E as coisas vão indo de mal a pior. Você está em estágio de sobrevida, não sabe mais porque acorda ou porque dorme. Preferiria não fazer nem um nem outro. Se dependesse de você, os dias todos seriam iguais, a cama bagunçada com os lençóis embolados, um pacote de cream cracker murcha, umas latas quentes de cerveja, o notebook e a conexão sem fio roubada do vizinho. O que mais querer, afinal?
Mas você precisa se levantar, não é? Precisa trabalhar, precisa cumprir com as suas obrigações humanas e sociais, precisa limpar o cocô dos gatos e jogar aquela areia fétida fora – nem eles agüentam aquilo ali mais. Sua sobrancelha tem pêlos sobrando por todos os lados, a qualquer momento vão te confundir com a Frida Khalo na rua e você vai ficar extremamente ofendida. Suas unhas dos pés estão tão grandes que até a sua vizinha de baixo já percebeu, elas fazem mais barulho que a dos gatos. Tec-tec-tec-tec.
E o máximo que você consegue fazer é chorar compulsivamente quando o chuveiro se recusa a funcionar.
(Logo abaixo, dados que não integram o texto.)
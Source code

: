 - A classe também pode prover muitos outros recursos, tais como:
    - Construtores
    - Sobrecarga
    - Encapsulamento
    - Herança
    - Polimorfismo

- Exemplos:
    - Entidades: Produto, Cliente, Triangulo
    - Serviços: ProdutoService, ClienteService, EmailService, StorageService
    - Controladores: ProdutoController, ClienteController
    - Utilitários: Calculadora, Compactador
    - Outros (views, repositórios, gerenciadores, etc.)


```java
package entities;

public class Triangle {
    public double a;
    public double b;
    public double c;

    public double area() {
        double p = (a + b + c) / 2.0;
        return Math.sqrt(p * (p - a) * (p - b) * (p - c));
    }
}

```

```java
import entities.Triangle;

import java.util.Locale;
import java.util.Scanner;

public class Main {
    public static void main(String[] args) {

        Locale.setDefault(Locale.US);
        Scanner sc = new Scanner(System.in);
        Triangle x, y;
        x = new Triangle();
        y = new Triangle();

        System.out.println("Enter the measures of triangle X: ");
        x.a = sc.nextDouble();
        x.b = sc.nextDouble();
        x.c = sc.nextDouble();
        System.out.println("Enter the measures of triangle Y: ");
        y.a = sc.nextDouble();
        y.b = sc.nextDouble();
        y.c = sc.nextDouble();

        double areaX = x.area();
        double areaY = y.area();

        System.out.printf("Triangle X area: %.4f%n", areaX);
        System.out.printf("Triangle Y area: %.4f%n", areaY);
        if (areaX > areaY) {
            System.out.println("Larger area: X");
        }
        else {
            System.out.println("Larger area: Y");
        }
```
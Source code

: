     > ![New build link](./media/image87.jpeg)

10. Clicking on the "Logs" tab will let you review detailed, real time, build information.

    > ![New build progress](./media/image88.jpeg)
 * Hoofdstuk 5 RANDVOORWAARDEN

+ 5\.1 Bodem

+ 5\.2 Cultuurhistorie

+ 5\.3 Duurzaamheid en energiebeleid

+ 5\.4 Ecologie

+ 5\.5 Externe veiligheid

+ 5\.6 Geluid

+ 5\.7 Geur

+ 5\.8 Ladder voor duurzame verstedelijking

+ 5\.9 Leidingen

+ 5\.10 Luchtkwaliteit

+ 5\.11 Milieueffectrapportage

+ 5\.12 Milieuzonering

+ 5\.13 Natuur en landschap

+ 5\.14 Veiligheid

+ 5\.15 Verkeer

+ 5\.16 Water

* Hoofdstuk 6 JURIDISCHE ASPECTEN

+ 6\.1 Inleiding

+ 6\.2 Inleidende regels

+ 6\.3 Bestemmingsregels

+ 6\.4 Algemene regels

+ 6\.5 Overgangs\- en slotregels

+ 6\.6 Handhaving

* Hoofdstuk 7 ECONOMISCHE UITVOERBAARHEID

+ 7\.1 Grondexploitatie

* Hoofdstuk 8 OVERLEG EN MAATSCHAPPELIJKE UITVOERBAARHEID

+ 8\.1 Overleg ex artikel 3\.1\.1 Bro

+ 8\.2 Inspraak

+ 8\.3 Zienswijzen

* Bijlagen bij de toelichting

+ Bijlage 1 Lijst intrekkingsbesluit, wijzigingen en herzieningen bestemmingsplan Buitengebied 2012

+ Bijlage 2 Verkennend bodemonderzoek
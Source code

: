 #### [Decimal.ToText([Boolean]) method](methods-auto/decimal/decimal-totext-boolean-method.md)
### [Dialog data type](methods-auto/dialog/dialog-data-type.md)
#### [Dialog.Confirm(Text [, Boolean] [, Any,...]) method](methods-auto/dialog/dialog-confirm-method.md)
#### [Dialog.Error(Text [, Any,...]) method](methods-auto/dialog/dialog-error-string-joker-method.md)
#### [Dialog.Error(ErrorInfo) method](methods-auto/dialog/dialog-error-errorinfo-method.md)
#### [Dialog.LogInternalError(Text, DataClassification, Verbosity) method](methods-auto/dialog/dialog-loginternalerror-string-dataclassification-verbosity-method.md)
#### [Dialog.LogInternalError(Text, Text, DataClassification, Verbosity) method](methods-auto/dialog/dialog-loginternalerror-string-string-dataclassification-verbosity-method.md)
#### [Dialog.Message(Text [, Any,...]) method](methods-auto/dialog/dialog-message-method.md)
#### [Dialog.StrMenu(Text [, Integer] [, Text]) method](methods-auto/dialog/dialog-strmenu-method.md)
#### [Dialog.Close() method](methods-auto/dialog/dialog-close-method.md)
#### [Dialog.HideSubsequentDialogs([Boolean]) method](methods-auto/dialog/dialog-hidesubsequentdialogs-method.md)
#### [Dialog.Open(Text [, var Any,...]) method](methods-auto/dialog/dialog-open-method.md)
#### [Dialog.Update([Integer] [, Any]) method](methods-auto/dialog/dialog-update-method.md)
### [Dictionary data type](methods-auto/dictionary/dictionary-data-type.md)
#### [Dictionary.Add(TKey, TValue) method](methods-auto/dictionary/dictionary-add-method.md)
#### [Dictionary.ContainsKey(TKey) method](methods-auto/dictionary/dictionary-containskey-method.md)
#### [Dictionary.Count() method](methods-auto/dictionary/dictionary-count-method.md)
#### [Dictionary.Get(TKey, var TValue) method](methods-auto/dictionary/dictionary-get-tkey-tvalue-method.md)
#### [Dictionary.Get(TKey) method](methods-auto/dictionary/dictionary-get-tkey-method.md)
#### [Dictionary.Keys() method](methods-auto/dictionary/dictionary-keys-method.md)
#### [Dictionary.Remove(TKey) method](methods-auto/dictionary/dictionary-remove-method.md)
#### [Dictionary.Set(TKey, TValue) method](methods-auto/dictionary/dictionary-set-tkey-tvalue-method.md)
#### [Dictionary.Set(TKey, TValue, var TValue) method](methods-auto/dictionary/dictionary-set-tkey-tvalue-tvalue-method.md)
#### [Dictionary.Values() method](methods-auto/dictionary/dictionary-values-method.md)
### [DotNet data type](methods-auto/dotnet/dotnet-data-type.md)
A água vai caindo constritamente em pequenas gotas geladas, em contraste com as lágrimas quentes que escorrem dos seus olhos. Você se recolheu em sua pequena bolha, seu mundinho, virou um tatu-bola, enrolada no edredon, ruminando seu ódio pelo mundo e todos os seus habitantes. Todos eles.
O telefone desconectado vira um objeto de decoração, não há motivo para ouvir a voz de ninguém, muito menos quando querem saber se você está bem. Não, eu não estou bem, não vou ficar bem só porque você acha que eu deveria ficar bem, então vá a merda. Os gatos estão miando mais do que o normal, você percebe que precisa se levantar e ir até o local mais próximo comprar uma ração qualquer que cale a boca dos pobres bichinhos.
Então você vai na vendinha do bairro, coloca meia dúzia de besteiras na cestinha de plástico azul marinho desgastada pelo uso, quando ouve um burburinho nos fundos da loja. Mesmo não querendo contato algum com seres viventes e falantes, já que está ali, você se aproxima pra entender o que se passa. Uma senhorinha de uns 80 anos, que comprava seu pão recém saído do forno para o café da tarde teve um ataque fulminante e caiu dura e morta sem nenhuma dignidade no chão sujo de uma pequena mercearia de esquina.
Aquilo te machuca de uma maneira tão devastadora, com uma magnitude sem tamanho e você se lembra da sua avó e de não ter tido coragem de pegar um ônibus para ir ao seu enterro. Se sente tão pequena, vazia e egoísta vendo as pessoas se comoverem, ligando para o hospital, corpo de bombeiros ou para onde se tem que ligar nesses momentos. Não há o que fazer. Você só sabe que não quer se envolver naquele processo e sem nem piscar os olhos e pensar em como pagar a compra, você sai correndo com cesta e tudo, desembestada pela rua afora, gritando de indignação com essa vida insuportavelmente cruel.
Chegando em casa você alimenta os gatos e dorme. Dorme pra cessar de existir por um momento que seja. Não quer sonhar, não quer pensar, não quer mais os amores, amigos, a família. Não quer nada mais que seja mortal, que possa acabar sem que você tenha ao menos escolha. Dorme por três dias seguidos. E aí você acorda sem mais nem menos e nada dói. Seus olhos estão abertos e você não sente mais dor alguma. Quase inacreditável, tão desconhecido que chega a ser insuportavelmente bom. E você sorri, se levanta e toma um banho gelado. Abre a janela e a vida está ali. E você sente um alívio enorme por ela continuar acontecendo até mesmo quando se morre.